- Opening Delimiter -

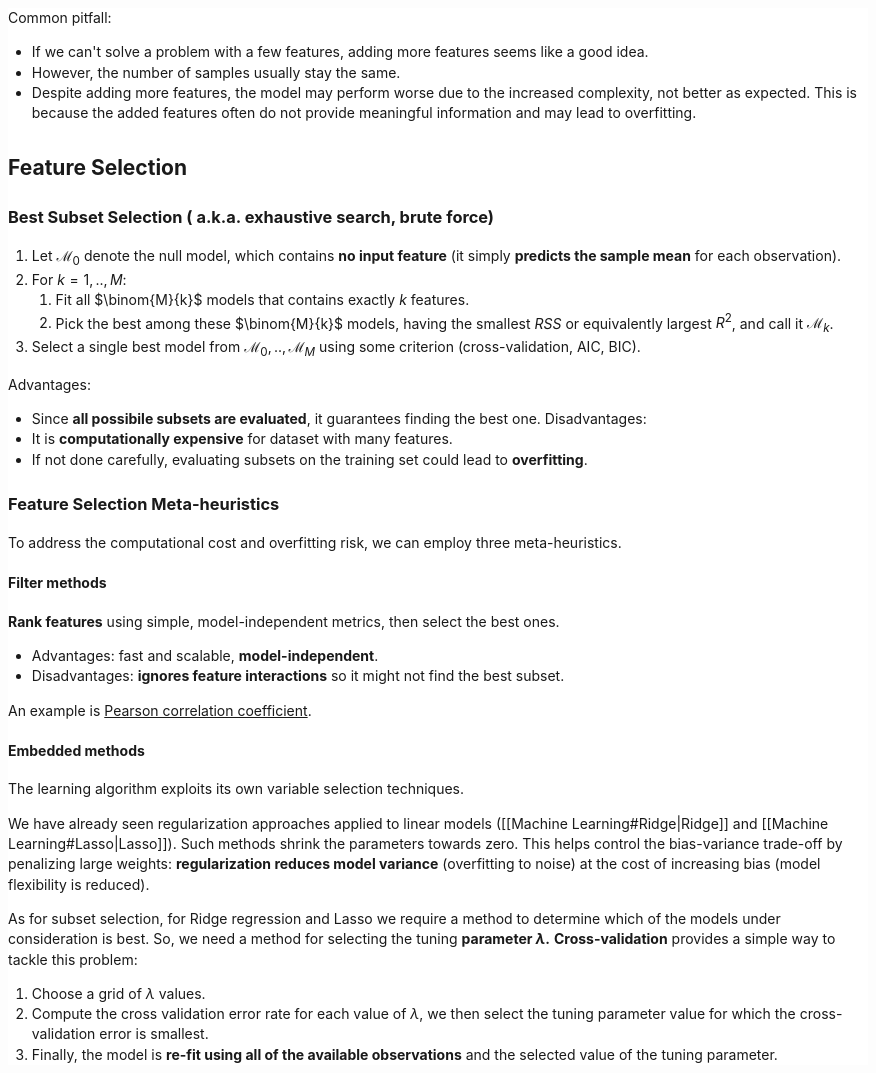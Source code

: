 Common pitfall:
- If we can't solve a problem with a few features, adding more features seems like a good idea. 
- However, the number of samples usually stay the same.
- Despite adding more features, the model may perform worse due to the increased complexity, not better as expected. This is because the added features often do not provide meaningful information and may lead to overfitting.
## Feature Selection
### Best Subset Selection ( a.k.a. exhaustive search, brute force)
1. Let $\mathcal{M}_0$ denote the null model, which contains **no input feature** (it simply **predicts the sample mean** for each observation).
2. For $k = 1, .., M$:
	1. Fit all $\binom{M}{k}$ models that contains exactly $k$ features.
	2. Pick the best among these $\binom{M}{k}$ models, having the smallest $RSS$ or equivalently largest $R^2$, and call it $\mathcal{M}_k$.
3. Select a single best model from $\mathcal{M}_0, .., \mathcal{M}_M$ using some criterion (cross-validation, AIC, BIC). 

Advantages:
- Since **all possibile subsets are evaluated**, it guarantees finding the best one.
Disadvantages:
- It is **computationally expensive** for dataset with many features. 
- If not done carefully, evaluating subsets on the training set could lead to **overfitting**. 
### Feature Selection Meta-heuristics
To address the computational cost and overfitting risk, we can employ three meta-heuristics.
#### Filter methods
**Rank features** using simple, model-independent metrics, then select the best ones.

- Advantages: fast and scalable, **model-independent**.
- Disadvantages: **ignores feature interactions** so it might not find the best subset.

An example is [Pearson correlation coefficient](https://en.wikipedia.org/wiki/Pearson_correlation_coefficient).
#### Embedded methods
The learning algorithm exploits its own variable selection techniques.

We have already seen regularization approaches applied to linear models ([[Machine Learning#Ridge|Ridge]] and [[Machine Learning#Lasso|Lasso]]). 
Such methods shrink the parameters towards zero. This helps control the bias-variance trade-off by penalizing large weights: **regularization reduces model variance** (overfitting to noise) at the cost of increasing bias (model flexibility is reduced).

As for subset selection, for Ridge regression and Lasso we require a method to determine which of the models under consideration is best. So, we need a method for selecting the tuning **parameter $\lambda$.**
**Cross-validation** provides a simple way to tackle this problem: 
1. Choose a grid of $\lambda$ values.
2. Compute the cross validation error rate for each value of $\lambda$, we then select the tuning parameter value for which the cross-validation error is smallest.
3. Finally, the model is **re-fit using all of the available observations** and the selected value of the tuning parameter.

- Closing Delimiter -

- Prompt: Set down all of the material word for word, minus its pictures.

- Response for this exercise:
Source code

: Common pitfall:
- If we can't solve a problem with a few features, adding more features seems like a good idea. 
- However, the number of samples usually stay the same.
- Despite adding more features, the model may perform worse due to the increased complexity, not better as expected. This is because the added features often do not provide meaningful information and may lead to overfitting.
## Feature Selection
### Best Subset Selection ( a.k.a. exhaustive search, brute force)
1. Let $\mathcal{M}_0$ denote the null model, which contains **no input feature** (it simply **predicts the sample mean** for each observation).
2. For $k = 1, .., M$:
	1. Fit all $\binom{M}{k}$ models that contains exactly $k$ features.
	2. Pick the best among these $\binom{M}{k}$ models, having the smallest $RSS$ or equivalently largest $R^2$, and call it $\mathcal{M}_k$.
3. Select a single best model from $\mathcal{M}_0, .., \mathcal{M}_M$ using some criterion (cross-validation, AIC, BIC). 

Advantages:
- Since **all possibile subsets are evaluated**, it guarantees finding the best one.
Disadvantages:
- It is **computationally expensive** for dataset with many features. 
- If not done carefully, evaluating subsets on the training set could lead to **overfitting**. 
### Feature Selection Meta-heuristics
To address the computational cost and overfitting risk, we can employ three meta-heuristics.
#### Filter methods
**Rank features** using simple, model-independent metrics, then select the best ones.

- Advantages: fast and scalable, **model-independent**.
- Disadvantages: **ignores feature interactions** so it might not find the best subset.

An example is [Pearson correlation coefficient](https://en.wikipedia.org/wiki/Pearson_correlation_coefficient).
#### Embedded methods
The learning algorithm exploits its own variable selection techniques.

We have already seen regularization approaches applied to linear models ([[Machine Learning#Ridge|Ridge]] and [[Machine Learning#Lasso|Lasso]]). 
Such methods shrink the parameters towards zero. This helps control the bias-variance trade-off by penalizing large weights: **regularization reduces model variance** (overfitting to noise) at the cost of increasing bias (model flexibility is reduced).

As for subset selection, for Ridge regression and Lasso we require a method to determine which of the models under consideration is best. So, we need a method for selecting the tuning **parameter $\lambda$.**
**Cross-validation** provides a simple way to tackle this problem: 
1. Choose a grid of $\lambda$ values.
2. Compute the cross validation error rate for each value of $\lambda$, we then select the tuning parameter value for which the cross-validation error is smallest.
3. Finally, the model is **re-fit using all of the available observations** and the selected value of the tuning parameter.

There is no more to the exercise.